*** Extracted records ***

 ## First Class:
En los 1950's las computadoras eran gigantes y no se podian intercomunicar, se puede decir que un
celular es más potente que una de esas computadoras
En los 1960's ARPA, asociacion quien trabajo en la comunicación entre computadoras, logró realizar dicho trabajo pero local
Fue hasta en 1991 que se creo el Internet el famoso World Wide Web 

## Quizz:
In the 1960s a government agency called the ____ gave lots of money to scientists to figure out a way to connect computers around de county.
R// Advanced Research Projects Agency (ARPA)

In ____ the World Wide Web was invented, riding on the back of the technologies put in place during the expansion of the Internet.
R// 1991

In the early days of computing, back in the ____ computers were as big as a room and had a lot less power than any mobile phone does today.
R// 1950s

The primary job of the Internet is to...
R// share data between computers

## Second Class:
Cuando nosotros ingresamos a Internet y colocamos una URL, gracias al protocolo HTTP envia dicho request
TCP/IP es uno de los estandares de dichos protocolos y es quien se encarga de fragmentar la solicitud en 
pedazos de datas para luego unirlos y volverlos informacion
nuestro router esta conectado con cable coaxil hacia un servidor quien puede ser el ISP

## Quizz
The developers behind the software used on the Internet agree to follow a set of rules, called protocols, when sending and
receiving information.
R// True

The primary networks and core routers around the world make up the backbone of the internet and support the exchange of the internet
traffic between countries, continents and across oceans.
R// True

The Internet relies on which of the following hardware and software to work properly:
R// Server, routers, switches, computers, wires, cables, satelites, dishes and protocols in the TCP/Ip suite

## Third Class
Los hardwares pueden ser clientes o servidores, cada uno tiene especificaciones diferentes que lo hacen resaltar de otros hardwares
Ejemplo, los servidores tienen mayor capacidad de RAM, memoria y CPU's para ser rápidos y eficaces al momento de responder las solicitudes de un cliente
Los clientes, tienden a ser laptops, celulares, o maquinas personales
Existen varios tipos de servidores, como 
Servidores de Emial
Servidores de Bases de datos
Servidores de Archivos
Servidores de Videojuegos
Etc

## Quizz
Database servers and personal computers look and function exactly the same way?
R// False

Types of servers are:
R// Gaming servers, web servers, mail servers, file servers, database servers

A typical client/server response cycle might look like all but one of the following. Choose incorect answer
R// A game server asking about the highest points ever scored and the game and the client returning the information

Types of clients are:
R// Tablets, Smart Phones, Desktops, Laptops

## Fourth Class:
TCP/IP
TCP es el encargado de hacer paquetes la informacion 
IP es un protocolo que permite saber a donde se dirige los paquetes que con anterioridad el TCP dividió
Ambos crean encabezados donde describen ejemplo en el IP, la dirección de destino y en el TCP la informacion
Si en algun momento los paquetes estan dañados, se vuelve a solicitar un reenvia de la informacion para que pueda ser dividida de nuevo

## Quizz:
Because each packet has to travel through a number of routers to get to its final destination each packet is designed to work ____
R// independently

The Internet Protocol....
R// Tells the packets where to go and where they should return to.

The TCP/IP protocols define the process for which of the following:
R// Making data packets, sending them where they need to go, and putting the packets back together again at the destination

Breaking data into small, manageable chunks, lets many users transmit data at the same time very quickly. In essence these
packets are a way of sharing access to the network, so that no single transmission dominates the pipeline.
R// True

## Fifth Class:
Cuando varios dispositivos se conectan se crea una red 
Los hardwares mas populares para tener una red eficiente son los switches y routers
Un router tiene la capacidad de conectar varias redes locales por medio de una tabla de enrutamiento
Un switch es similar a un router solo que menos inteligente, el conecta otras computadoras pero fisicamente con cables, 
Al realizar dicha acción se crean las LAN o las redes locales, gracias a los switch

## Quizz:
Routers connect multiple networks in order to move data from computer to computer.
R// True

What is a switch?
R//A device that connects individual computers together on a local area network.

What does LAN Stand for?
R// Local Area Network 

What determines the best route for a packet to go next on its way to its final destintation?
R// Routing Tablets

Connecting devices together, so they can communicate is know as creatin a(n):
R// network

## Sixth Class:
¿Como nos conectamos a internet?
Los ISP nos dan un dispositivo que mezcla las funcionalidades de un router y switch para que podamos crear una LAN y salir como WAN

*** End of Extracted records ***

**Problem to solve**
Count each line of the material that includes the string "they", then give only the total.

**Response to this exercise**
3